## WHAT TO PRODUCE
Where in the entries below does "means" appear? Copy every line that has it.

----- INPUT RECORDS

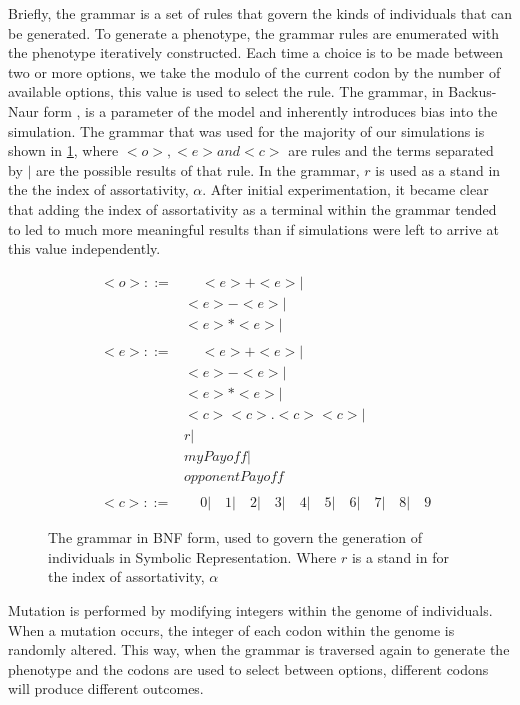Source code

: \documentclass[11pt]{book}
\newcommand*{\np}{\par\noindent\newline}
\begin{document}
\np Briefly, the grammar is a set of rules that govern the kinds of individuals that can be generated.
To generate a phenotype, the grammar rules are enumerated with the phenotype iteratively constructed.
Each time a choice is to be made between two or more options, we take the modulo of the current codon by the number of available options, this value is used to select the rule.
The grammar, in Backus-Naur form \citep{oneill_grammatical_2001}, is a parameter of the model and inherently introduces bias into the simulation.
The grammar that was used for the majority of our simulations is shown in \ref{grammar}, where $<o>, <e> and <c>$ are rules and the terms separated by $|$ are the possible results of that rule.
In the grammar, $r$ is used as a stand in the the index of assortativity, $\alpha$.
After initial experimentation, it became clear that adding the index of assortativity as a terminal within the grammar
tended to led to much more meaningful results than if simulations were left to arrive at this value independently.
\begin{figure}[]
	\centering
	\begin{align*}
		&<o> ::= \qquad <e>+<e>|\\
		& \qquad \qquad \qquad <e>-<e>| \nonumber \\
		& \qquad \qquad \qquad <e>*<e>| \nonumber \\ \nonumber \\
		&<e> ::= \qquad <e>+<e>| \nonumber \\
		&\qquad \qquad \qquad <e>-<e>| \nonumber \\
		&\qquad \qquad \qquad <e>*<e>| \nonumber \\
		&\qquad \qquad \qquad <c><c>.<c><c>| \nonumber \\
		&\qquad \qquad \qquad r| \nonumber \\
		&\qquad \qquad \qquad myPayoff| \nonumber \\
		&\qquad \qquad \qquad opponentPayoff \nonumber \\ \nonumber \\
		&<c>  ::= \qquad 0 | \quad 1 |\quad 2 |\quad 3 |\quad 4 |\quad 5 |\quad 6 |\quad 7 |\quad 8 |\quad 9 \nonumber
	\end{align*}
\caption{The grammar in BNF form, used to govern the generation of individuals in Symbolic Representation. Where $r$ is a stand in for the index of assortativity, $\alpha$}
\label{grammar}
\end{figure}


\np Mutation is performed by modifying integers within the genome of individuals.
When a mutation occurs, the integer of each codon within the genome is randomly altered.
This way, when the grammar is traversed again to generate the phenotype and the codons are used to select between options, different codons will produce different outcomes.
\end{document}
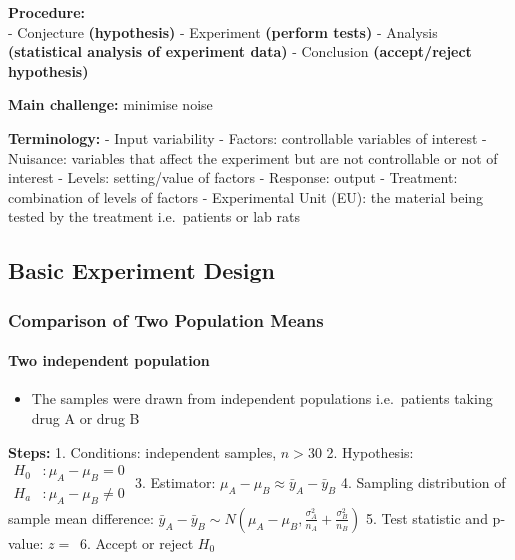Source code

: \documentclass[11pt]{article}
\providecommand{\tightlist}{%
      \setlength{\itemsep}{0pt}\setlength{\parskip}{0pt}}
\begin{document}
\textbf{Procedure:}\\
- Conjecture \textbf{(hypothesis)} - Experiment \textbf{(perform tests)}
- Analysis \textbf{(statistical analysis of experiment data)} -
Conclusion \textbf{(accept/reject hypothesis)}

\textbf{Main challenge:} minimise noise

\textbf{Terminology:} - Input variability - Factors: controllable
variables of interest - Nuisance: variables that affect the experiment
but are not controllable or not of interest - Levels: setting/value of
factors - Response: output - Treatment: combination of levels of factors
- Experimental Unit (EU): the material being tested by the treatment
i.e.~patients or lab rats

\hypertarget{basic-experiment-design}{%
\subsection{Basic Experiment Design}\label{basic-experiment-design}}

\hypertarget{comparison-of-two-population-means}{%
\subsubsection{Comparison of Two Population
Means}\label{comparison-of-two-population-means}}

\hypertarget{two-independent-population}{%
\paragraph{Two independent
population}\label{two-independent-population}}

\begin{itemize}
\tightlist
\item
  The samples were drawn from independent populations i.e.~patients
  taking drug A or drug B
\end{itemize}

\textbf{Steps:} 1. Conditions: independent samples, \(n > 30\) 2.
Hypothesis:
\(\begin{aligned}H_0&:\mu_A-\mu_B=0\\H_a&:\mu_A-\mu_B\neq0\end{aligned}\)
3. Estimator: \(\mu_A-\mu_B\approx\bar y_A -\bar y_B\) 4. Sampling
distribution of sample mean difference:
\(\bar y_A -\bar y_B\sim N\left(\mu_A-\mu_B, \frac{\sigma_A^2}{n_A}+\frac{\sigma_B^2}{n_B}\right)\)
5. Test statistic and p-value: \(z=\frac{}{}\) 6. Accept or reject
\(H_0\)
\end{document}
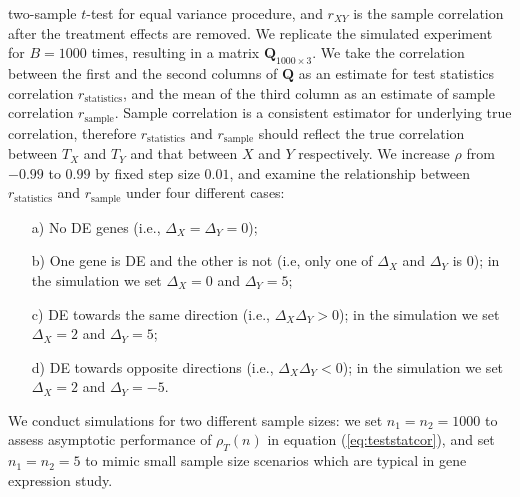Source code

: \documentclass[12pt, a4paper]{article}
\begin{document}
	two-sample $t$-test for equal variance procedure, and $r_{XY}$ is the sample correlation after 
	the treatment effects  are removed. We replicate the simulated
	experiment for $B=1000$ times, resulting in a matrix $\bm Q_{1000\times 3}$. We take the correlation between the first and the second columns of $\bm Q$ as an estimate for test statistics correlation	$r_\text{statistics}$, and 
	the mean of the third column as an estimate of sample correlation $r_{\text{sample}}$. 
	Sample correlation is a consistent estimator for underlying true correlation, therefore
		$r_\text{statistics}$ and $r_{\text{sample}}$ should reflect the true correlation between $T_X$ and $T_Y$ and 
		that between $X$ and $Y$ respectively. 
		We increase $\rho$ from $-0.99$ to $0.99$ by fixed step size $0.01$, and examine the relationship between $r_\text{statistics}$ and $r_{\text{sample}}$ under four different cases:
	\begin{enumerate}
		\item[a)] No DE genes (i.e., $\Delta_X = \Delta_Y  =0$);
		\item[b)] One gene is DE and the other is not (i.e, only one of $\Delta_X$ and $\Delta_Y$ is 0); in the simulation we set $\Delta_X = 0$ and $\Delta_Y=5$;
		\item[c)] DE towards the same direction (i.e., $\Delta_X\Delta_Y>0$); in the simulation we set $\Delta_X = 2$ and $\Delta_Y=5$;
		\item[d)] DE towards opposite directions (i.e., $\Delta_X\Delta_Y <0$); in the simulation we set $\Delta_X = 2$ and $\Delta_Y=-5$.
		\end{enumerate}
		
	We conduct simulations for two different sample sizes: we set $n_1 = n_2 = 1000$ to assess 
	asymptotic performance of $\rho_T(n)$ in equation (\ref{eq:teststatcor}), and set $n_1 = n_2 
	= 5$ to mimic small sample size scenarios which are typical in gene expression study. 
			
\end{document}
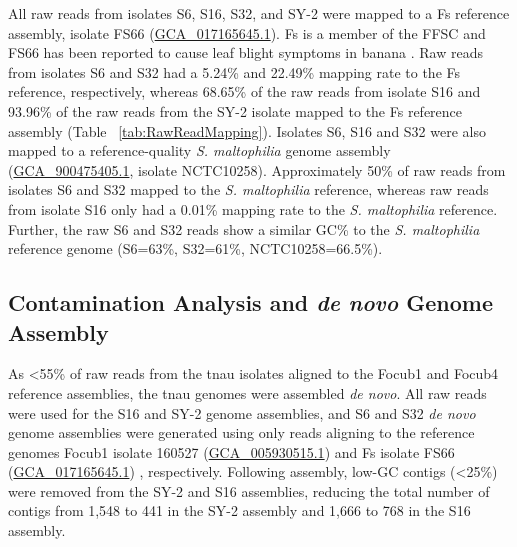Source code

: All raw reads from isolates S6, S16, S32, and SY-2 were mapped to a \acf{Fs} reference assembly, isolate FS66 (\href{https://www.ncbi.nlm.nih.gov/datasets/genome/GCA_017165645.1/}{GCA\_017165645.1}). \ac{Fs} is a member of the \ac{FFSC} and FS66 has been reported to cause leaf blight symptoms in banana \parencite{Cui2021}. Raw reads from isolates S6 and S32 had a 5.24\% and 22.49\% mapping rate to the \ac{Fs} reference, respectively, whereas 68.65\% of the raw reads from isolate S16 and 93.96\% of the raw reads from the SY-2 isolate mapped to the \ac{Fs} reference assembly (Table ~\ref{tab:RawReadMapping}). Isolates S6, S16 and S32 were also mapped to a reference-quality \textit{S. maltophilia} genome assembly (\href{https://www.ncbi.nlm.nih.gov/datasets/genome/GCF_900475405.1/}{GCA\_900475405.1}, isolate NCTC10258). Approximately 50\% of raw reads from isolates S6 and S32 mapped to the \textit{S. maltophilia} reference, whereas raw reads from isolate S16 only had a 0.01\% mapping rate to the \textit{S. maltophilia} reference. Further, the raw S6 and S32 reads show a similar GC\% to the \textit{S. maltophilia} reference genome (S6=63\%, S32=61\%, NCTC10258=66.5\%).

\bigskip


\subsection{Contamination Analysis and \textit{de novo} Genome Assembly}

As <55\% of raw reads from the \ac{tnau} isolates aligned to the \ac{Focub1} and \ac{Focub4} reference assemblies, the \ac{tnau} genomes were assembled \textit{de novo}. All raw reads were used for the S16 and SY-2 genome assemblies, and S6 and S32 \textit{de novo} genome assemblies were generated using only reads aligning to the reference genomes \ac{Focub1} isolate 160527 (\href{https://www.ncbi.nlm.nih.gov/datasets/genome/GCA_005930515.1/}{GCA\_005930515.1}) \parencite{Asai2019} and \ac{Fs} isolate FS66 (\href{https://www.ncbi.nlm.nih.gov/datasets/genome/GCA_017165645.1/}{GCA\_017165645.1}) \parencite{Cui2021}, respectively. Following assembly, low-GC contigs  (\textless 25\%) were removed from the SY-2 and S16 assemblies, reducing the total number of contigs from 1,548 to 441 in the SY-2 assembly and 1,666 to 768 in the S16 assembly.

----------
----- INPUT RECORDS

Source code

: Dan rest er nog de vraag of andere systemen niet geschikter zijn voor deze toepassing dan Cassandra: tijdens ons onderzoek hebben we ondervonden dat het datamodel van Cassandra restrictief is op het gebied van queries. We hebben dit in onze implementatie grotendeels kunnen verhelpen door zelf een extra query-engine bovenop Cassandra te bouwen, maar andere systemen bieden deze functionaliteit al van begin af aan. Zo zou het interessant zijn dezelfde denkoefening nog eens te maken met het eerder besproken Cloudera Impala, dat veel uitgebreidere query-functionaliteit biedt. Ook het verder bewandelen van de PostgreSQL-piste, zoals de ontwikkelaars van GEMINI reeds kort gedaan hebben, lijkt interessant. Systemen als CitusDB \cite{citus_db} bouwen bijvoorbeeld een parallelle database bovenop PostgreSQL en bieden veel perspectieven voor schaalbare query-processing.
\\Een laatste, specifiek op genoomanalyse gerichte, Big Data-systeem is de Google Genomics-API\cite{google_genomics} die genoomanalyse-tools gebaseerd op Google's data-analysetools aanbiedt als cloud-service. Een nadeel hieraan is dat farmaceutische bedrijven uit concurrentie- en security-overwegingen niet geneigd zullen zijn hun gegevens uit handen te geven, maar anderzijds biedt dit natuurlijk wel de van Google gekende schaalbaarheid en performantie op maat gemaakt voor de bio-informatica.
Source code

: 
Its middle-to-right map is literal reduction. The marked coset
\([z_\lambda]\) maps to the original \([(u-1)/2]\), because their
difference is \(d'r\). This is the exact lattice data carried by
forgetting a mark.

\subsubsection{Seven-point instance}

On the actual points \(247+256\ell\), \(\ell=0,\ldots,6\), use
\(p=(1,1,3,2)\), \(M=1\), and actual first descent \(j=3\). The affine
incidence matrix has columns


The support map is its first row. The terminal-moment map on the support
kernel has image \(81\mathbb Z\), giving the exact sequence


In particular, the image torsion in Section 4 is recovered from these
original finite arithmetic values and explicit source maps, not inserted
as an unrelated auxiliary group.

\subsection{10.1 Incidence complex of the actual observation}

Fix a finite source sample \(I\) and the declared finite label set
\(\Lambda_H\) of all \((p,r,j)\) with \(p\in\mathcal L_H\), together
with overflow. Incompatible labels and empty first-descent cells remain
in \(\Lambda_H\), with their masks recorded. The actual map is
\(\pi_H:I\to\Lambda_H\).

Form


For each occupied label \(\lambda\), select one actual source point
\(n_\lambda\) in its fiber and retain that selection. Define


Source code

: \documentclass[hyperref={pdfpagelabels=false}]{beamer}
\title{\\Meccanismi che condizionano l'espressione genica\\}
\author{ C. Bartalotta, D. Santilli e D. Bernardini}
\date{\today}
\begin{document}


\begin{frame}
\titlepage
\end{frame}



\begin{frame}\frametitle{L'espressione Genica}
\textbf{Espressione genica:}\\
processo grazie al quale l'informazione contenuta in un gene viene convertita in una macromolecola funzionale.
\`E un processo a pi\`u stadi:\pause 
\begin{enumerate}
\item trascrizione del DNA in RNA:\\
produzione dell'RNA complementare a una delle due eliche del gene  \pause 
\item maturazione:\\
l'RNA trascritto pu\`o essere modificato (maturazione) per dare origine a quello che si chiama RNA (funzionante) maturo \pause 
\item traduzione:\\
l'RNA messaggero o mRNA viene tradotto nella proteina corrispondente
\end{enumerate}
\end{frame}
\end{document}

----------
----- INPUT RECORDS

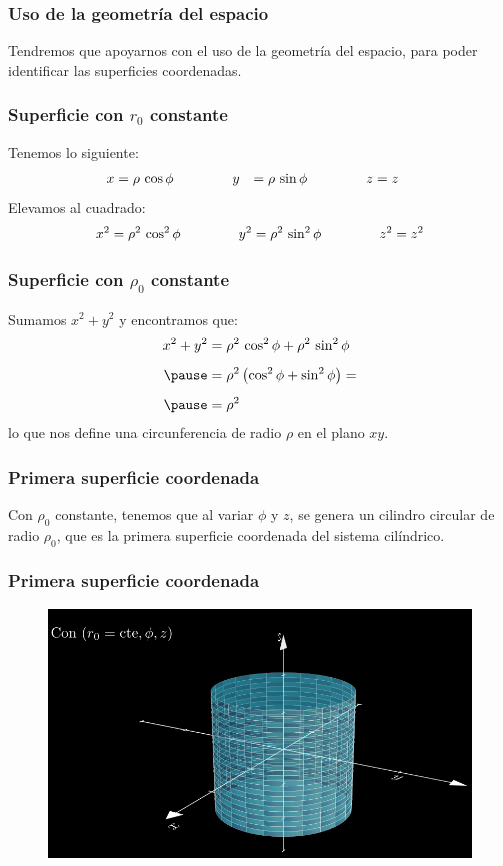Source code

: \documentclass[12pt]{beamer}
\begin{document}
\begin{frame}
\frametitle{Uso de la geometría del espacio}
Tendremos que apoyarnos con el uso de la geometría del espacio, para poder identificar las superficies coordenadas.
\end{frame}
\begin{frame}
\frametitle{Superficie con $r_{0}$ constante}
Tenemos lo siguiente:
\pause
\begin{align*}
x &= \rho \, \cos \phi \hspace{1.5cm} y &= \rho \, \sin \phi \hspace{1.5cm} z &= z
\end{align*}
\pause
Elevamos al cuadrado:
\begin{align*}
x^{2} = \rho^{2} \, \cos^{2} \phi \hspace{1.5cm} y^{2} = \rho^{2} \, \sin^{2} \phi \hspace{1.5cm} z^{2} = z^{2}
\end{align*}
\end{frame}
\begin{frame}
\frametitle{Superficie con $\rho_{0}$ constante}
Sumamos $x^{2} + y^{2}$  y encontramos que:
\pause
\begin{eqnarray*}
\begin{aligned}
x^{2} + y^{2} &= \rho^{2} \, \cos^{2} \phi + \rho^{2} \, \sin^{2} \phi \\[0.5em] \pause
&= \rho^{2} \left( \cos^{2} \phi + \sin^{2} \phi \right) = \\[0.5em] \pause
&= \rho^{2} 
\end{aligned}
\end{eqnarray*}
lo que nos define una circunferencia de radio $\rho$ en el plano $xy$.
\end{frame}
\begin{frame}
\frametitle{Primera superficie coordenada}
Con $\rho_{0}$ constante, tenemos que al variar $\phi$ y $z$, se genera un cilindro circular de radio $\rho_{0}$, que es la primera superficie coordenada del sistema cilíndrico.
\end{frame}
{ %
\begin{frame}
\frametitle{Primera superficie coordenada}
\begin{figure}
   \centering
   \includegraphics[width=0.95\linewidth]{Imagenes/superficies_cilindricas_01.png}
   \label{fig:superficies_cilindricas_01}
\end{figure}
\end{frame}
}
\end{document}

----------

## RESPONSE TO THE TASK
\hypertarget{comparison-of-two-population-means}{%
Means}\label{comparison-of-two-population-means}}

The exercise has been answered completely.